__Instructions to follow__:
Below are some records; find each line that carries the word "objective" and copy it.

======

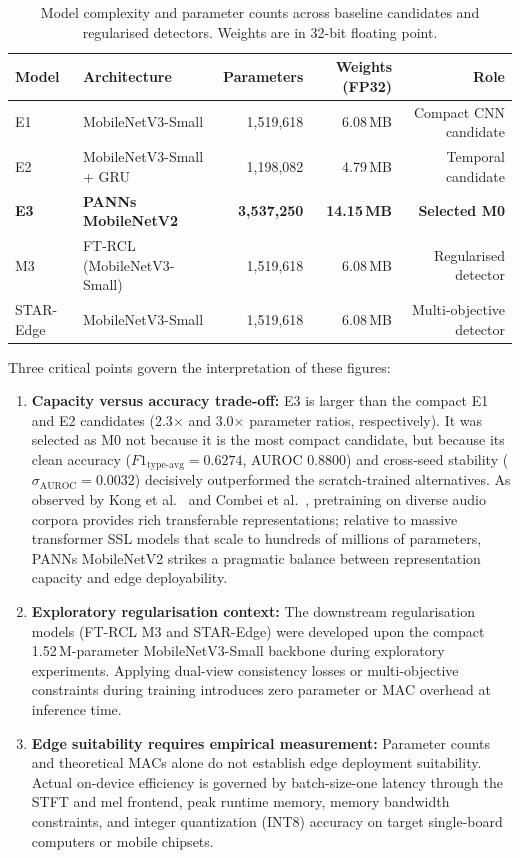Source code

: \documentclass[12pt,a4paper]{report}
\begin{document}
\begin{table}[htbp]
\centering
\caption{Model complexity and parameter counts across baseline candidates and regularised detectors. Weights are in 32-bit floating point.}
\label{tab:efficiency}
\small

\begin{tabular}{@{}llrrr@{}}
\toprule
Model & Architecture & Parameters & Weights (FP32) & Role \\
\midrule
E1 & MobileNetV3-Small & 1{,}519{,}618 & 6.08\,MB & Compact CNN candidate \\
E2 & MobileNetV3-Small + GRU & 1{,}198{,}082 & 4.79\,MB & Temporal candidate \\
\textbf{E3} & \textbf{PANNs MobileNetV2} & \textbf{3{,}537{,}250} & \textbf{14.15\,MB} & \textbf{Selected M0} \\
\midrule
M3 & FT-RCL (MobileNetV3-Small) & 1{,}519{,}618 & 6.08\,MB & Regularised detector \\
STAR-Edge & MobileNetV3-Small & 1{,}519{,}618 & 6.08\,MB & Multi-objective detector \\
\bottomrule
\end{tabular}

\end{table}

Three critical points govern the interpretation of these figures:
\begin{enumerate}[label=\textbf{\arabic*.},leftmargin=*,itemsep=0.2em]
  \item \textbf{Capacity versus accuracy trade-off:} E3 is larger than the compact E1 and E2 candidates (2.3$\times$ and 3.0$\times$ parameter ratios, respectively). It was selected as M0 not because it is the most compact candidate, but because its clean accuracy ($F1_{\mathrm{type\text{-}avg}}=0.6274$, AUROC 0.8800) and cross-seed stability ($\sigma_{\mathrm{AUROC}}=0.0032$) decisively outperformed the scratch-trained alternatives. As observed by Kong et al.~\cite{kong2020panns} and Combei et al.~\cite{combei2024wavlm}, pretraining on diverse audio corpora provides rich transferable representations; relative to massive transformer SSL models that scale to hundreds of millions of parameters, PANNs MobileNetV2 strikes a pragmatic balance between representation capacity and edge deployability.
  \item \textbf{Exploratory regularisation context:} The downstream regularisation models (FT-RCL M3 and STAR-Edge) were developed upon the compact 1.52\,M-parameter MobileNetV3-Small backbone during exploratory experiments. Applying dual-view consistency losses or multi-objective constraints during training introduces zero parameter or MAC overhead at inference time.
  \item \textbf{Edge suitability requires empirical measurement:} Parameter counts and theoretical MACs alone do not establish edge deployment suitability. Actual on-device efficiency is governed by batch-size-one latency through the STFT and mel frontend, peak runtime memory, memory bandwidth constraints, and integer quantization (INT8) accuracy on target single-board computers or mobile chipsets.
\end{enumerate}
\end{document}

======

__Answer to this task__:
STAR-Edge & MobileNetV3-Small & 1{,}519{,}618 & 6.08\,MB & Multi-objective detector \\
  \item \textbf{Exploratory regularisation context:} The downstream regularisation models (FT-RCL M3 and STAR-Edge) were developed upon the compact 1.52\,M-parameter MobileNetV3-Small backbone during exploratory experiments. Applying dual-view consistency losses or multi-objective constraints during training introduces zero parameter or MAC overhead at inference time.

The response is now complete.